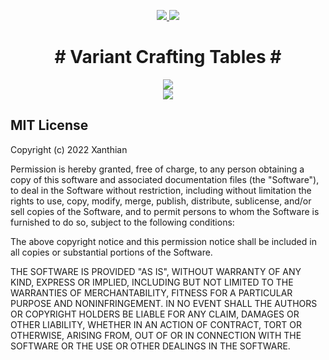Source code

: <p align="center">
<a href="https://www.curseforge.com/minecraft/mc-mods/variant-crafting-tables-fabric"><img src="https://cf.way2muchnoise.eu/full_variant-crafting-tables-fabric_downloads.svg">
 <img src="http://cf.way2muchnoise.eu/versions/variant-crafting-tables-fabric.svg"></a>
 </p>

<h1 align="center"># Variant Crafting Tables #</h1>
<p align="center">
 <img src="https://user-images.githubusercontent.com/7688001/152424687-62d343e2-e8cf-4102-be30-0fbb9bebabfb.png">
 <br>
<img src="https://user-images.githubusercontent.com/7688001/152424653-66e7e77d-cc79-4524-9f3d-75198296c57f.png">
 </p>


## MIT License

Copyright (c) 2022 Xanthian

Permission is hereby granted, free of charge, to any person obtaining a copy of this software and associated
documentation files (the "Software"), to deal in the Software without restriction, including without limitation the
rights to use, copy, modify, merge, publish, distribute, sublicense, and/or sell copies of the Software, and to permit
persons to whom the Software is furnished to do so, subject to the following conditions:

The above copyright notice and this permission notice shall be included in all copies or substantial portions of the
Software.

THE SOFTWARE IS PROVIDED "AS IS", WITHOUT WARRANTY OF ANY KIND, EXPRESS OR IMPLIED, INCLUDING BUT NOT LIMITED TO THE
WARRANTIES OF MERCHANTABILITY, FITNESS FOR A PARTICULAR PURPOSE AND NONINFRINGEMENT. IN NO EVENT SHALL THE AUTHORS OR
COPYRIGHT HOLDERS BE LIABLE FOR ANY CLAIM, DAMAGES OR OTHER LIABILITY, WHETHER IN AN ACTION OF CONTRACT, TORT OR
OTHERWISE, ARISING FROM, OUT OF OR IN CONNECTION WITH THE SOFTWARE OR THE USE OR OTHER DEALINGS IN THE SOFTWARE.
......
#### WHAT IS EXPECTED:
Retype, without any change, every line from the one with "WARRANTIES OF MERCHANTABILITY, FITNESS" to the bottom of the listing.

#### RESULT BELOW:
WARRANTIES OF MERCHANTABILITY, FITNESS FOR A PARTICULAR PURPOSE AND NONINFRINGEMENT. IN NO EVENT SHALL THE AUTHORS OR
COPYRIGHT HOLDERS BE LIABLE FOR ANY CLAIM, DAMAGES OR OTHER LIABILITY, WHETHER IN AN ACTION OF CONTRACT, TORT OR
OTHERWISE, ARISING FROM, OUT OF OR IN CONNECTION WITH THE SOFTWARE OR THE USE OR OTHER DEALINGS IN THE SOFTWARE.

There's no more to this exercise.